L’espace d’un instant
Cette renaissance organisationnelle s’accompagne d’une transformation des lieux de travail. Le nouvel éden bureaucratique a pour nom Flex Office, pour lequel les chantres ont développé une allégorie du mieux-être.
« Le flex office permet d’adapter les locaux aux contraintes de chacun, affirme un fournisseur de semblables aménagements. C’est donc une solution clé pour faciliter le travail des collaborateurs, et à terme améliorer leur bien-être et leur productivité. Proposer des espaces totalement équipés et gérés par des équipes d’experts pour faire gagner du temps aux entreprises, c’est ce que promet ce modèle […] Le salarié dispose, en fonction de ses besoins, d’une multitude d’espaces : collaboratifs, privatifs, détente… tout est prévu pour que chaque collaborateur se sente comme chez lui, afin de favoriser sa productivité. »

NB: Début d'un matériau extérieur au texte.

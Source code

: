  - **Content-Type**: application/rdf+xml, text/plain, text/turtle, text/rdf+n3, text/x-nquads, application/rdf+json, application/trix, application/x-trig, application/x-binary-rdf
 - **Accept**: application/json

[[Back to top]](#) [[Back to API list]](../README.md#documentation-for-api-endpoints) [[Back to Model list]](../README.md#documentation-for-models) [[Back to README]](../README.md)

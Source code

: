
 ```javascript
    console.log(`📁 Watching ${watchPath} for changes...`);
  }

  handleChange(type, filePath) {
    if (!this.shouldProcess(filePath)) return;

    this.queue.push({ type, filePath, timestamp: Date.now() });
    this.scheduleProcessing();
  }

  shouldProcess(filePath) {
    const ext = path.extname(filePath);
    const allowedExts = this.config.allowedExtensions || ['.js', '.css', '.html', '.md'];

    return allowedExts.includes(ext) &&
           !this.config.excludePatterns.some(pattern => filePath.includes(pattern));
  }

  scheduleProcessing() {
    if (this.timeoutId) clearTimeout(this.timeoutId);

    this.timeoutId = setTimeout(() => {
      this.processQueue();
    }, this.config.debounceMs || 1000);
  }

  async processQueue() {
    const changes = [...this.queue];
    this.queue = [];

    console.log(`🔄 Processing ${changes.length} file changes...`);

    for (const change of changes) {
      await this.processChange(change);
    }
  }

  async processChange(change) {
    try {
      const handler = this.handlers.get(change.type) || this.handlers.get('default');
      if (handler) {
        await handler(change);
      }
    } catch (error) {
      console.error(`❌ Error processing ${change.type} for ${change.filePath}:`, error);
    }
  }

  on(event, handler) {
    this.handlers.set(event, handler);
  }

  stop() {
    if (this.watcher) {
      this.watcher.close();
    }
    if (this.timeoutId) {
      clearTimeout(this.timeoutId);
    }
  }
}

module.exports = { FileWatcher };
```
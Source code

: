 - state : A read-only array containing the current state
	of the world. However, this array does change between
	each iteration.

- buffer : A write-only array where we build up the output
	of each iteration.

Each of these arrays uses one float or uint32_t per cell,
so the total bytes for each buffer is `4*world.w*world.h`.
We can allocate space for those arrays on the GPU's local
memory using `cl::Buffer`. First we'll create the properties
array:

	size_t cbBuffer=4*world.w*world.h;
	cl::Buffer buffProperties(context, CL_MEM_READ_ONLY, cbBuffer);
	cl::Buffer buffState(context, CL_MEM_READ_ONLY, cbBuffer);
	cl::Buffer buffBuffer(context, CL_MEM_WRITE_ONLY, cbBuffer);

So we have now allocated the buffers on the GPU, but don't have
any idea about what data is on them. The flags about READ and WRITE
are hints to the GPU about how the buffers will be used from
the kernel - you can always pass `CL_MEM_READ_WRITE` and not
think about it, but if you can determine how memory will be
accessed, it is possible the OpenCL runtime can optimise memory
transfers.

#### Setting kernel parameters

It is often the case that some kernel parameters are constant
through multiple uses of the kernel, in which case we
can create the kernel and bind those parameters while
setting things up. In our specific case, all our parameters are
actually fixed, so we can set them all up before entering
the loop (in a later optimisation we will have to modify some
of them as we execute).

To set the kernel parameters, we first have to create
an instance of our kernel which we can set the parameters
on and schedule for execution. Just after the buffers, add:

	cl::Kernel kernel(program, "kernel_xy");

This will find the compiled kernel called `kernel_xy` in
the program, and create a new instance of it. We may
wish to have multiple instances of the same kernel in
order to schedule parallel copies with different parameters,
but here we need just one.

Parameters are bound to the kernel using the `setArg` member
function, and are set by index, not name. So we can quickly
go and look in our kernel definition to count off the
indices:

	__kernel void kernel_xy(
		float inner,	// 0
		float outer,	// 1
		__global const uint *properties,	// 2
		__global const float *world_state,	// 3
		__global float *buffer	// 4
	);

Or la réalité est moins rose dans ce paradis où nul bureau n’est attribué. Pour prendre place devant un ordinateur, il faut réserver un emplacement et s’être vu attribuer un casier où ranger un casque d’écoute (fini l’appareil téléphonique, tout est dans l’ordinateur), un clavier, une souris. À y regarder de près, on constatera que l’employé est devenu une sorte d’itinérant bureaucratique auquel on accorde – c’est le cas de le dire – très peu de place. Une déshumanisation accélérée du poste de travail où rien de personnel ne peut exister.
Reste que les choix des entreprises dans l’organisation des rapports hiérarchiques et des lieux de travail seraient un reflet parmi tant d’autres de ce qui agite la société. Si tel est bien le cas, les sociétés dites avancées entreraient alors dans l’ère de la dispersion qui, couplée à la moralisation de la culture d’entreprise, risquent fort de nous conduire dans un cul-de-sac que l’on pourrait qualifier ironiquement de post-moderne.
Morale de cette histoire
Tout au long de l’étude qu’elle a menée, Sandra Enlart scrute « les cadres mentaux et les postures idéologiques qui empêchent de penser, de comprendre comment le conformisme moral règne en maître dans le monde du travail ». Une démarche qu’elle résume fort bien en clôture de son ouvrage par « une sorte de vade-mecum du lecteur averti, un petit guide des alertes minimales avec lesquelles il faut apprendre à jouer pour faire marcher nos neurones face aux discours et contre-discours [managériaux]. Et en repérer les dimensions morales sous couvert de faire parler les pratiques ».
Quel article intéressant, et qui porte à réfléchir, alors que les modèles de travail sont en pleine évolution!